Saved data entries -
○ ○ ○ ○ ○

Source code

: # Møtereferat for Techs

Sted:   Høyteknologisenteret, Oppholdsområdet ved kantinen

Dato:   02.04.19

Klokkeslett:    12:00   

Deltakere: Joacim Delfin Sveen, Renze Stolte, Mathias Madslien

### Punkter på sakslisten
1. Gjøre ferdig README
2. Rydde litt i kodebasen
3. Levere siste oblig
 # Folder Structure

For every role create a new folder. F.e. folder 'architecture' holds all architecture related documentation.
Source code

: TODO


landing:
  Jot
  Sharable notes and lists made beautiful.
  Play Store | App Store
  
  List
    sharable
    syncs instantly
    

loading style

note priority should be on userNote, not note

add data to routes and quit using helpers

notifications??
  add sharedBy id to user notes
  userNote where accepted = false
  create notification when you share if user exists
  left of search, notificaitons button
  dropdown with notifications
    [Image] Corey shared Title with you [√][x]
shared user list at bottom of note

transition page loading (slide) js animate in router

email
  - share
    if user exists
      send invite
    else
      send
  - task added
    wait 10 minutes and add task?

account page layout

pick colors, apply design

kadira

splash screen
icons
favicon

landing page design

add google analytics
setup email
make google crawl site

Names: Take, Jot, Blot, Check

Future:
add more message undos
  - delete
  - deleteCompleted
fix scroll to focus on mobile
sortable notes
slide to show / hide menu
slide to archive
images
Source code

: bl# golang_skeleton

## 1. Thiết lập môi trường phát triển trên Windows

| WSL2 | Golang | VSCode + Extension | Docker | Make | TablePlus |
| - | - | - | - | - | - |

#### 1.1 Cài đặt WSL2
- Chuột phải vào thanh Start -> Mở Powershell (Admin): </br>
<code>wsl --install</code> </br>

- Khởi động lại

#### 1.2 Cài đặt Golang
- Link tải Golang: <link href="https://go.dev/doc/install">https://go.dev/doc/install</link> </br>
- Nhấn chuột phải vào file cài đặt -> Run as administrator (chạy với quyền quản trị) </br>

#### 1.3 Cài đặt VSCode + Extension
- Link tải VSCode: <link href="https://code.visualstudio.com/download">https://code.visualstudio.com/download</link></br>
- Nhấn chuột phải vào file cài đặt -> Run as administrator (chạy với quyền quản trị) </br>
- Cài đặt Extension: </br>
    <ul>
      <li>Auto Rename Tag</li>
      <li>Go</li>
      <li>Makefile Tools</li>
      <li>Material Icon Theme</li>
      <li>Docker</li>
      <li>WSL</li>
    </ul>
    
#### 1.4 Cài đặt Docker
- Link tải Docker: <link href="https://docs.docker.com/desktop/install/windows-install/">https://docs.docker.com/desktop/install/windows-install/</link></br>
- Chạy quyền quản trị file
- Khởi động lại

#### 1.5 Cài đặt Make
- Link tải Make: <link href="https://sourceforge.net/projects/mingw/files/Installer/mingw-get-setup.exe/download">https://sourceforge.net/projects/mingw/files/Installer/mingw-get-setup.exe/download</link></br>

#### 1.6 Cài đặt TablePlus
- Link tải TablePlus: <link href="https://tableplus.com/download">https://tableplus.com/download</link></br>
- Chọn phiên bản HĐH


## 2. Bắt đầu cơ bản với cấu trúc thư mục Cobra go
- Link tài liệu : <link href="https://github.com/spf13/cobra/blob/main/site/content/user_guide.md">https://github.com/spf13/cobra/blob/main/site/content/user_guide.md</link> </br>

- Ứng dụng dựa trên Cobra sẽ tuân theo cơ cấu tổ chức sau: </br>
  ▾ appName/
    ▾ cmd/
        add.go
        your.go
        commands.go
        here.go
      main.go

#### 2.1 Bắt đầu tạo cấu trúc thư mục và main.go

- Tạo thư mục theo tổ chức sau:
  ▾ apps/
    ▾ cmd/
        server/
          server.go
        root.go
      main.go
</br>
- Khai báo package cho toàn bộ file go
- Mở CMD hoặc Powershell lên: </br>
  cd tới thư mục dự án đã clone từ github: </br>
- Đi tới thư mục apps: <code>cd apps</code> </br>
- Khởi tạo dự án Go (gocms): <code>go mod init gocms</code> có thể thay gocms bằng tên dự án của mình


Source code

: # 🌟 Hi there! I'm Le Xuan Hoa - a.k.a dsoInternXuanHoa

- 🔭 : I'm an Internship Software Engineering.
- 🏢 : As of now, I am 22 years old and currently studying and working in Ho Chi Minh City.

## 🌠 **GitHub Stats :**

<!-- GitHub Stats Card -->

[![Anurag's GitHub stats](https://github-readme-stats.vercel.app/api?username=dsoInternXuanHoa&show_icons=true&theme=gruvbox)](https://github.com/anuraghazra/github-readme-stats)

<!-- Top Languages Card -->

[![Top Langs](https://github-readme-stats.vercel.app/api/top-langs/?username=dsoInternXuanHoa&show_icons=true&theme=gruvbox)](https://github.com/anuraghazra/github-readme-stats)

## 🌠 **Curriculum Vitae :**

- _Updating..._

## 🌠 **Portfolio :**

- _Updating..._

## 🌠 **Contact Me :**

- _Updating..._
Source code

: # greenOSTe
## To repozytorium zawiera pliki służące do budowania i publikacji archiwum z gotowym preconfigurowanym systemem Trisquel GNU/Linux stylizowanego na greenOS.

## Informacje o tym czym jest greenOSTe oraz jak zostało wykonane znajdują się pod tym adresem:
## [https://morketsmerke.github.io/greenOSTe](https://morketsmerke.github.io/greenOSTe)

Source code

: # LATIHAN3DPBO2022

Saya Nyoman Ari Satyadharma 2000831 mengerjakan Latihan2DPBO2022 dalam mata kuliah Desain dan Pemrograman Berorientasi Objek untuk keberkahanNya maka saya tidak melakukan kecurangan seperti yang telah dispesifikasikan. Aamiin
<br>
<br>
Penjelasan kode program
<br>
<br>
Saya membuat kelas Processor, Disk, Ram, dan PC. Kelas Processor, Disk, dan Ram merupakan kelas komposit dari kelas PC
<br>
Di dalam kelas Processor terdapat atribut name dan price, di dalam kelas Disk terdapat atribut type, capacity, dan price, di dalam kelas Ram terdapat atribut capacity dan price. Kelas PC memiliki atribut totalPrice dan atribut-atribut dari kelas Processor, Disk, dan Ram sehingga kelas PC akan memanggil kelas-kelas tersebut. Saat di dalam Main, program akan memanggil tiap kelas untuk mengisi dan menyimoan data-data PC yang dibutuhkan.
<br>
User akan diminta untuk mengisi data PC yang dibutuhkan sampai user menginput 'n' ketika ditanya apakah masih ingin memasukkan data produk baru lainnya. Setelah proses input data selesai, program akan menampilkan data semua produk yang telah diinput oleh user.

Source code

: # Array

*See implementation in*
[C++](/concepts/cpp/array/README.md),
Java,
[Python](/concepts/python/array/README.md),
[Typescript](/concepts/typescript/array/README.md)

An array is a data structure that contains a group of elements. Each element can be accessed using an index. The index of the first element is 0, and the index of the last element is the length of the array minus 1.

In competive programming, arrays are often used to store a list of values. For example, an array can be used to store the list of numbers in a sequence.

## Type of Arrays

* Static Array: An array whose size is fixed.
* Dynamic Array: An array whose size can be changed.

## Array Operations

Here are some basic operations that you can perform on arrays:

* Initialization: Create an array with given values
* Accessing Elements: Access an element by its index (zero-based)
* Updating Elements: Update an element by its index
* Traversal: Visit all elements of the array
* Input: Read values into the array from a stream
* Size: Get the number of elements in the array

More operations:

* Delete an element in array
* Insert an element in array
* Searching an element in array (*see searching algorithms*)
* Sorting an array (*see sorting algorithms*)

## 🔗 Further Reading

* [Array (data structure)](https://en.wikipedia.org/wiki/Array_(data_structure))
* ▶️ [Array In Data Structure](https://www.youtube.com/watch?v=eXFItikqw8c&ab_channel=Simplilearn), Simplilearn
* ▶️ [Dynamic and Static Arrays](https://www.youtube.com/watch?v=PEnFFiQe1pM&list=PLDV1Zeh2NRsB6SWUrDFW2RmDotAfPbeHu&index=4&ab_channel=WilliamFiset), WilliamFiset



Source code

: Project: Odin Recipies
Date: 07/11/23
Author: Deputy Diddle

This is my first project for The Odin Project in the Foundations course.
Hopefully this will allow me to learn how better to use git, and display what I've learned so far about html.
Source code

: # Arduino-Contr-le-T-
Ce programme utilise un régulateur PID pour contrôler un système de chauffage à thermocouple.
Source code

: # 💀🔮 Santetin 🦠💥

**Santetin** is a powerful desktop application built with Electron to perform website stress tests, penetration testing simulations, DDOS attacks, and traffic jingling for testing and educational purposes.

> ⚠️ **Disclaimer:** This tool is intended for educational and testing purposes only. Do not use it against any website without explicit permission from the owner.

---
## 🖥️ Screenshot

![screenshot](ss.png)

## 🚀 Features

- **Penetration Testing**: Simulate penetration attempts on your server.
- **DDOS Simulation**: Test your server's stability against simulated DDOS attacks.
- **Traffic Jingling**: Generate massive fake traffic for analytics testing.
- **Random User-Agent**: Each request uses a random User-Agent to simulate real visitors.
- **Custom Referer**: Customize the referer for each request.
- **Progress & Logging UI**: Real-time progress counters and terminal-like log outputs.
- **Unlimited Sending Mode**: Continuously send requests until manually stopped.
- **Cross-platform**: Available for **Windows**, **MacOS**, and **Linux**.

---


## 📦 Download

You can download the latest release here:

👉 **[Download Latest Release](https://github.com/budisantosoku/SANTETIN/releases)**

○ ○ ○ ○ ○

TRY IT - Starting with the line that contains "- **Unlimited Sending", restate every line up to and including the last one above, exactly.

SOLUTION -
- **Unlimited Sending Mode**: Continuously send requests until manually stopped.
- **Cross-platform**: Available for **Windows**, **MacOS**, and **Linux**.

---


## 📦 Download

You can download the latest release here:

👉 **[Download Latest Release](https://github.com/budisantosoku/SANTETIN/releases)**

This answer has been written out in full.